“Are The Cats Gay, Too?” Queer Woman Comes Out To Mother With A Little Help From Her Feline Friends.

by Sho Barksdale

My name is Sho Barksdale. I am from Minneapolis, Minnesota.

Animals have always been a big part of my family’s life. Growing up, I’ve had cats, dogs, hamsters, rats, snapping turtles. It’s always been a big passion for us. My mom has always been a big advocate of animals and we always enjoyed having them around our house.

When I was 18 years old, my mom decided to move to Seattle. And it was – I believe I was around 20 that I decided to move to Seattle myself, but I knew that had to come out to my mother before I make that big transition. So I was driving home from work and I was in a little bit of traffic and it just occurred to me that – why not? Get it out of the way. So I called her when I was in the car in traffic and I do remember that she answered quickly and I remember my heart beating super fast, which was really weird because my mom – we talked often.

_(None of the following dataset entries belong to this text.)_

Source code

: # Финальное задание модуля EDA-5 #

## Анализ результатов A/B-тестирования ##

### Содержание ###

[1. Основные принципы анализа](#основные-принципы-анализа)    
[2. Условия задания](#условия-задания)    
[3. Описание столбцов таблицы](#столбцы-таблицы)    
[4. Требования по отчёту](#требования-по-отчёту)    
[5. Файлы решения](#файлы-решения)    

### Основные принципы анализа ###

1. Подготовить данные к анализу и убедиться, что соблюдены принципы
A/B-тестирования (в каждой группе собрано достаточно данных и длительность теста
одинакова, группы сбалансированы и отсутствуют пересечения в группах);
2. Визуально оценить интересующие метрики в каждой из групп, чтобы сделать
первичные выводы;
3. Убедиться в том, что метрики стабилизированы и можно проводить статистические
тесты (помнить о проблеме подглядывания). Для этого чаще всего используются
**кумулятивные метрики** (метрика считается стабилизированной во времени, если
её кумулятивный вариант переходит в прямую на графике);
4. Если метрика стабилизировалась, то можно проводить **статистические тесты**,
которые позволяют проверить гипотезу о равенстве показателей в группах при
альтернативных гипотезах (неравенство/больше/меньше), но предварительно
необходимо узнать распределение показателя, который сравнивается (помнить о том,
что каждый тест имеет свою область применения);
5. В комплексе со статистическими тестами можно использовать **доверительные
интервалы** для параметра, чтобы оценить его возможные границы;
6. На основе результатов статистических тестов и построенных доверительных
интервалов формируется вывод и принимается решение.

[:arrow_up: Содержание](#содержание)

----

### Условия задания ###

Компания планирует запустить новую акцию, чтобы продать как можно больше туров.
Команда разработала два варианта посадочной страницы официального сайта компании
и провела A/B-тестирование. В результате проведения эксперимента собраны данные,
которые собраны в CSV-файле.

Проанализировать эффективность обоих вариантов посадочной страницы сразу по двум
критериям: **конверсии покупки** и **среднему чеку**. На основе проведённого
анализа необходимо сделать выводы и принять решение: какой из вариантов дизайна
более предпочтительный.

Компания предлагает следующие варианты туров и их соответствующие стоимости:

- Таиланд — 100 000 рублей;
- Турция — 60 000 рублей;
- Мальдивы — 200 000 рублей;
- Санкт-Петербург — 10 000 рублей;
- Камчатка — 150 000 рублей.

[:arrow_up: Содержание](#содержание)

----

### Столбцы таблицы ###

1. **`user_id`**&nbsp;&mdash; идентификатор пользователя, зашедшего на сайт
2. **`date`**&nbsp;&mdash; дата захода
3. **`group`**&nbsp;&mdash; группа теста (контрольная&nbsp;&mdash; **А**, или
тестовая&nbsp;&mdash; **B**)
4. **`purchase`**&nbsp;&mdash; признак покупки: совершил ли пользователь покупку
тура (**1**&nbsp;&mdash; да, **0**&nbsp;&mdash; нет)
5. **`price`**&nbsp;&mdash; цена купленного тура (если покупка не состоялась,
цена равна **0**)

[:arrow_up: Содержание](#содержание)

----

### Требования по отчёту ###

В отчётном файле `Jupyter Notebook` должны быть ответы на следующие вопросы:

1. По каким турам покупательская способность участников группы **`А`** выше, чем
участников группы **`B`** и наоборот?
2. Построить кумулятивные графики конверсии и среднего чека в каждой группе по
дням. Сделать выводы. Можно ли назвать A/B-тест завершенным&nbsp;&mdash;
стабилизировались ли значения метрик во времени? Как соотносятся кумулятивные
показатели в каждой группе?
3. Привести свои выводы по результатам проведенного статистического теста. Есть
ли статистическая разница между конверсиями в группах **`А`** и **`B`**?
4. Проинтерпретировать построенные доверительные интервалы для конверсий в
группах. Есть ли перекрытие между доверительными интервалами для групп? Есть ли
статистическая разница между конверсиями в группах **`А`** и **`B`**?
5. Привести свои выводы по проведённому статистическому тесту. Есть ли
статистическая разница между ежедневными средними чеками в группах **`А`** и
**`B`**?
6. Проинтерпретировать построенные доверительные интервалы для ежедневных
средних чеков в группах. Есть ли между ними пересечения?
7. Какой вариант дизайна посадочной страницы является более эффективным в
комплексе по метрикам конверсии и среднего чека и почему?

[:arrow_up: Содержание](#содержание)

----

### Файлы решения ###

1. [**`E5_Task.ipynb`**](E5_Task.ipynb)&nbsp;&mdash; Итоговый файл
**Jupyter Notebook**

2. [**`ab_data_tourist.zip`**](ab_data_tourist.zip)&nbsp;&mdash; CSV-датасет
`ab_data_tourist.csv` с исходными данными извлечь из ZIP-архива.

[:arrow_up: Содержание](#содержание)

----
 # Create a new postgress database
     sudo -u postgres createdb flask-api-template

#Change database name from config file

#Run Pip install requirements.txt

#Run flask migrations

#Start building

After I got the pleasantries over, I just shouted out and said, “Hey, I have something to tell you. I’m gay.” And I remember there was a – it could have been maybe almost a full minute, literally a full minute, 60 seconds, of just silence.

And after about a minute, she – the only thing she said was, “Are the cats gay, too?” And I didn’t know how to respond to that so I told her I didn’t know. And maybe it was about – I’d probably say maybe 10 or 20 seconds of silence until she told me that she had to get off the phone and she hung up in my face and that was the end of that conversation.

I do remember after the call sitting in silence in traffic and I still felt relief. I felt like I got it out. What was the worst that can happen at this point? I can’t say that she found out from somebody else. That was a fear. But I was concerned because my mom had just hung up and I didn’t know where our relationship stood at that time. So it was really emotional.

She called me about two days later and had admitted that she needed some time to process and then she told me that she accepted me and my cats as we were. I was still relieved that I had told her that I wasn’t really in a place to, like, question the whole cat thing. But hey, if she accepted me, she accepted the cats, we’re on a good page. And I felt great because I was going to start again my move to Seattle on a clean slate. My mom knew. My mom loved me.

I think that my mom processing my cats as being queer or gay was a way for her to understand and accept her daughter as being queer or gay. I think she used the cats as a way for her to process what that meant for her daughter. Like when you’re really uncomfortable, people tend to go to a comfortable space, and I think that was her comfortable space and something that we both could find comfort in.

So I moved in with my mother. That was in August 2009. And it was a relatively easy transition from living in Minneapolis to living in Seattle. It wasn’t until maybe about a month in that my mom started, like, being more open about my sexuality and making comments about my cats, in particular Papi Chulo.

I guess he was a little bit flamboyant, for a better word. He loved to clean myself every second of the day. Even if you petted him, he would quickly clean himself. And he was a very prim and proper cat. He was sitting in the window and he was, you know, watching the birds and stuff and my mom made a compliment about how handsome he was and that he would get all the men – the men cats. There was a stray – I forget the stray’s name – who would come around often and my mom dubbed this stray “Papi Chulo’s boyfriend” because they got along really well and they would talk through the window.

Coming out is complicated, which is okay. And it is uncomfortable and that’s completely fine. We can’t expect people to process this information in the way that we would like them to process, and that’s okay for people to use whatever mechanisms that they have to learn and to decide how they feel about that information. I think really good advice I can give to somebody is to let people process as they need to process. And even if it doesn’t turn out the way you want it to turn out, to still believe in yourself.